Source data:

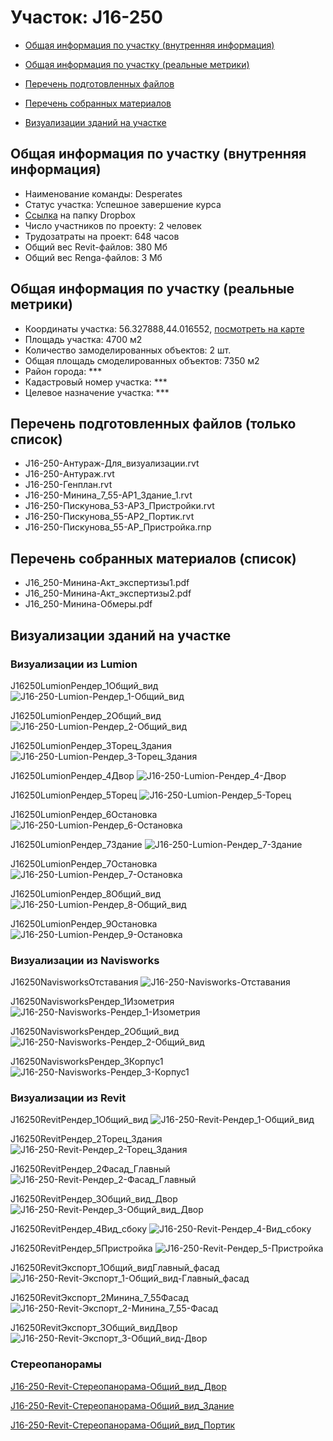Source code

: # Участок: J16-250

* [Общая информация по участку (внутренняя информация)](#Chapter1)

* [Общая информация по участку (реальные метрики)](#Chapter2)

* [Перечень подготовленных файлов](#Chapter3)

* [Перечень собранных материалов](#Chapter4)

* [Визуализации зданий на участке](#Chapter6)

## <a id="Chapter1"></a> Общая информация по участку (внутренняя информация)
+ Наименование команды: Desperates
+ Статус участка: Успешное завершение курса
+ [Ссылка](https://www.dropbox.com/sh/wvvgv1nw1iqred9/AACM5LR1gamOibUG1OhrgWf6a/J16_250?dl=0) на папку Dropbox
+ Число участников по проекту: 2 человек
+ Трудозатраты на проект: 648 часов
+ Общий вес Revit-файлов: 380 Мб
+ Общий вес Renga-файлов: 3 Мб
## <a id="Chapter2"></a> Общая информация по участку (реальные метрики)
+ Координаты участка: 56.327888,44.016552, [посмотреть на карте](https://yandex.ru/maps/47/nizhny-novgorod/?ll=44.016552%2C56.327888&z=19)
+ Площадь участка: 4700 м2
+ Количество замоделированных объектов: 2 шт.
+ Общая площадь смоделированных объектов: 7350 м2
+ Район города: *** 
+ Кадастровый номер участка: *** 
+ Целевое назначение участка: *** 
## <a id="Chapter3"></a> Перечень подготовленных файлов (только список)
+ J16-250-Антураж-Для_визуализации.rvt
+ J16-250-Антураж.rvt
+ J16-250-Генплан.rvt
+ J16-250-Минина_7_55-АР1_Здание_1.rvt
+ J16-250-Пискунова_53-АР3_Пристройки.rvt
+ J16-250-Пискунова_55-АР2_Портик.rvt
+ J16-250-Пискунова_55-АР_Пристройка.rnp
## <a id="Chapter4"></a> Перечень собранных материалов (список)
+ J16_250-Минина-Акт_экспертизы1.pdf
+ J16_250-Минина-Акт_экспертизы2.pdf
+ J16_250-Минина-Обмеры.pdf
## <a id="Chapter6"></a> Визуализации зданий на участке
### Визуализации из Lumion
J16250LumionРендер_1Общий_вид
![J16-250-Lumion-Рендер_1-Общий_вид](/Images/J16_250/J16-250-Lumion-Рендер_1-Общий_вид_Compressed.jpg)

J16250LumionРендер_2Общий_вид
![J16-250-Lumion-Рендер_2-Общий_вид](/Images/J16_250/J16-250-Lumion-Рендер_2-Общий_вид_Compressed.jpg)

J16250LumionРендер_3Торец_Здания
![J16-250-Lumion-Рендер_3-Торец_Здания](/Images/J16_250/J16-250-Lumion-Рендер_3-Торец_Здания_Compressed.jpg)

J16250LumionРендер_4Двор
![J16-250-Lumion-Рендер_4-Двор](/Images/J16_250/J16-250-Lumion-Рендер_4-Двор_Compressed.jpg)

J16250LumionРендер_5Торец
![J16-250-Lumion-Рендер_5-Торец](/Images/J16_250/J16-250-Lumion-Рендер_5-Торец_Compressed.jpg)

J16250LumionРендер_6Остановка
![J16-250-Lumion-Рендер_6-Остановка](/Images/J16_250/J16-250-Lumion-Рендер_6-Остановка_Compressed.jpg)

J16250LumionРендер_7Здание
![J16-250-Lumion-Рендер_7-Здание](/Images/J16_250/J16-250-Lumion-Рендер_7-Здание_Compressed.jpg)

J16250LumionРендер_7Остановка
![J16-250-Lumion-Рендер_7-Остановка](/Images/J16_250/J16-250-Lumion-Рендер_7-Остановка_Compressed.jpg)

J16250LumionРендер_8Общий_вид
![J16-250-Lumion-Рендер_8-Общий_вид](/Images/J16_250/J16-250-Lumion-Рендер_8-Общий_вид_Compressed.jpg)

J16250LumionРендер_9Остановка
![J16-250-Lumion-Рендер_9-Остановка](/Images/J16_250/J16-250-Lumion-Рендер_9-Остановка_Compressed.jpg)

### Визуализации из Navisworks
J16250NavisworksОтставания
![J16-250-Navisworks-Отставания](/Images/J16_250/J16-250-Navisworks-Отставания_Compressed.jpg)

J16250NavisworksРендер_1Изометрия
![J16-250-Navisworks-Рендер_1-Изометрия](/Images/J16_250/J16-250-Navisworks-Рендер_1-Изометрия_Compressed.jpg)

J16250NavisworksРендер_2Общий_вид
![J16-250-Navisworks-Рендер_2-Общий_вид](/Images/J16_250/J16-250-Navisworks-Рендер_2-Общий_вид_Compressed.jpg)

J16250NavisworksРендер_3Корпус1
![J16-250-Navisworks-Рендер_3-Корпус1](/Images/J16_250/J16-250-Navisworks-Рендер_3-Корпус1_Compressed.jpg)

### Визуализации из Revit
J16250RevitРендер_1Общий_вид
![J16-250-Revit-Рендер_1-Общий_вид](/Images/J16_250/J16-250-Revit-Рендер_1-Общий_вид_Compressed.jpg)

J16250RevitРендер_2Торец_Здания
![J16-250-Revit-Рендер_2-Торец_Здания](/Images/J16_250/J16-250-Revit-Рендер_2-Торец_Здания_Compressed.jpg)

J16250RevitРендер_2Фасад_Главный
![J16-250-Revit-Рендер_2-Фасад_Главный](/Images/J16_250/J16-250-Revit-Рендер_2-Фасад_Главный_Compressed.jpg)

J16250RevitРендер_3Общий_вид_Двор
![J16-250-Revit-Рендер_3-Общий_вид_Двор](/Images/J16_250/J16-250-Revit-Рендер_3-Общий_вид_Двор_Compressed.jpg)

J16250RevitРендер_4Вид_сбоку
![J16-250-Revit-Рендер_4-Вид_сбоку](/Images/J16_250/J16-250-Revit-Рендер_4-Вид_сбоку_Compressed.jpg)

J16250RevitРендер_5Пристройка
![J16-250-Revit-Рендер_5-Пристройка](/Images/J16_250/J16-250-Revit-Рендер_5-Пристройка_Compressed.jpg)

J16250RevitЭкспорт_1Общий_видГлавный_фасад
![J16-250-Revit-Экспорт_1-Общий_вид-Главный_фасад](/Images/J16_250/J16-250-Revit-Экспорт_1-Общий_вид-Главный_фасад_Compressed.jpg)

J16250RevitЭкспорт_2Минина_7_55Фасад
![J16-250-Revit-Экспорт_2-Минина_7_55-Фасад](/Images/J16_250/J16-250-Revit-Экспорт_2-Минина_7_55-Фасад_Compressed.jpg)

J16250RevitЭкспорт_3Общий_видДвор
![J16-250-Revit-Экспорт_3-Общий_вид-Двор](/Images/J16_250/J16-250-Revit-Экспорт_3-Общий_вид-Двор_Compressed.jpg)

### Стереопанорамы
[J16-250-Revit-Стереопанорама-Общий_вид_Двор](https://pano.autodesk.com/pano.html?url=jpgs/c12abaec-4c15-42e5-96b6-903c5ba0c75e&version=2)

[J16-250-Revit-Стереопанорама-Общий_вид_Здание](https://pano.autodesk.com/pano.html?url=jpgs/e04a82fa-2761-4fe7-8beb-bcb10c78c77e&version=2)

[J16-250-Revit-Стереопанорама-Общий_вид_Портик](https://pano.autodesk.com/pano.html?url=jpgs/9af29008-da5d-4ba2-ad40-f003b5faf100&version=2)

WHAT TO DO: Your answer must be a single number, the count of lines in the data that hold the string "участка".

SOLUTION FOR THIS TASK: 5